First Shammi Kapoor and now Dev Anand. There is only so much of death a lover can take. However, so be it.
When you grow up on legends they become a part of your life that’s inextricable. It’s not just nostalgia or memories. It’s about every little moment of your past that continues to live with some aspect of that legend. For instance, I can never ever forget how during college times my best friend and I would sing in perfect jugalbandi ‘Achha ji main haari’, while riding on our two wheelers, completely unmindful of the traffic or the stares we got. That moment of that time, is fixed within that song and everytime it plays I feel those teeny days are back with a refreshing gust.
Or ‘Yoon toh humne’ from ‘Tumsa Nahi Dekha‘. There was no bigger fan of Shammi Kapoor than my late uncle and it was in his house we listened to this one endlessly. And then merrily screeched on in antaksharis during our endless family picnics. No one intended it to become that way but a part of my childhood is now locked in that song forever.
So are millions of lives locked within the moments we’ve spent with these legends.
They served a phenomenon called cinema. The galaxy that envelopes like black magic and marks us for life, want it or not. They gave it loveable faces and attitudes. Dev Anand’s charming smile and the buff, Shammi Kapoor’s flamboyance and dashing demeanour, we aren’t even talking abt their good looks yet. They made us love them like we had no business doing anything else and we happily did. Loved them along with the cinema they pedalled, completely giving up our past to them. So really in a sense nothing is over or will really end because pasts never die.

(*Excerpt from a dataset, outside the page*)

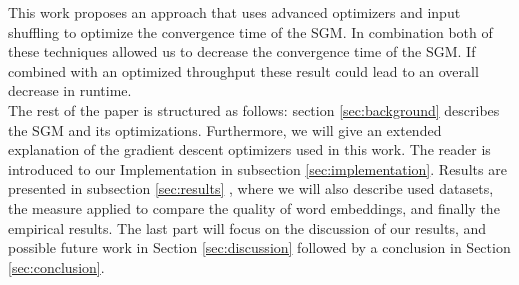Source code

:  This work proposes an approach that uses advanced optimizers and input shuffling to optimize the convergence time of the SGM. In combination both of these techniques allowed us to decrease the convergence time of the SGM. If combined with an optimized throughput these result could lead to an overall decrease in runtime.\\
 The rest of the paper  is structured as follows: section \ref{sec:background}  describes the SGM and its optimizations. Furthermore, we will give an extended explanation of the gradient descent optimizers used in this work. The reader is introduced to our Implementation in subsection \ref{sec:implementation}. Results are presented in  subsection \ref{sec:results} , where we will also describe used datasets, the measure applied to compare the quality of word embeddings, and finally the empirical results. The last part will focus on the discussion of our results, and possible future work in Section \ref{sec:discussion} followed by a conclusion in Section \ref{sec:conclusion}.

These days classics rarely play on TV, but everytime they do many of us stop and give it a ear. It reminds us of what used to be, what we have left behind in the race, a past softly calling at us to take a look at it once again, just this once. And we do and are enamoured again. What is it? It is a little part of us in the face onscreen that keeps us connected. All the love we invested in them when we were young and when they shone as stars brighter than the sun.
When Shammi Kapoor passed away, it hurt because he was the personification of gentility, sophistication and a flamboyance we are yet to see in anyone else. He charmed his way into our hearts not by being larger than life but by being so full of life we simply couldn’t say no to him. His going was a full-stop to an era because they simply don’t make men, actors or stars like him anymore. And Dev Anand, well for me it was like he existed forever. In a household where Dilip Kumar was considered the greatest star of the millennium and Dev Anand’s antics were loved like a way-ward child’s, my tiny heart gave itself upto him from a very tender age. He was the handsomest man in existence for me and oh so loveable. And of course he did happy, naughty and entertaining films which made him easier to love than Dilip Kumar. But I loved him even in his less than happy-go-lucky films films, like Baazi, Jaal, House No 44 and Hum Dono. There was something about his smile and yes, that buff. For long he was compared to Gregory Peck but I found little in common between the two except the looks and the hair. Gregory Peck was suave, subtle and tender. Dev Anand was a rogue, imp and a quirky charmer you couldn’t help falling in love with at first sight.
He seemed to have been around for so long people had forgotten his beginnings. And he lived his life like he didn’t care for the end and maybe that’s why it’s difficult to understand what’s my primary emotion right now.
He cared little for the order of the day or the trends of times. He lived life without looking back and without apology. In a recent interview he mentions how he had loved Suraiya helplessly but when it didn’t work out he closed the chapter for life and went on with the business of living. It was not in his words but the demeanour that revealed the aspect of this die-hard romantic who loved romancing life. If in the later years, he made films and appearances that embarrassed us, it was more of our problem than his. He simply continued doing what he did, loved life and cinema the only way he knew, unapologetically and unabashedly. It is said that when Farah Khan approached him for the celebrity song in Om Shanti Om, he refused, saying he played only leading men.
He is captured onscreen forever and although his physical passing feels like an era has ended, the era he and Shammi Kapoor personified ended long back. The era where men were gentlemen and women ladies, where romance was beautiful and money hadn’t tainted every straw of living. Where power wasn’t an aphrodisiac more potent than art and glitter wasn’t false always. Where character mattered and legends were not created through PR but talent, persona, hard work and a deeper connect with the medium and its audience.
It is always romantic to look back upon the passing of legends, invoke the glories of the past and mourn the end of eras. It is enticing to gloss over reality and fill its chinks with the pinkness of nostalgia. Dev Anand’s passing does not tempt to paint rosy pictures because he lived his life with his feet grounded in reality, not taking himself too seriously when he was the biggest star of the country or when he was made fun of. He has left us no incentive in tinted glasses obituaries because what we admire in him remains admirable even without them.
What he embodied in his persona was unparalleled. In Dev Anand we salute the life dedicated to cinema. In Dev Anand we salute his cinema. And in saluting his cinema we salute the Dev Anand who took our hearts with him, wherever he went, and we want him to know we are never asking for it back because we are just so grateful he came into our lives and stayed for so long.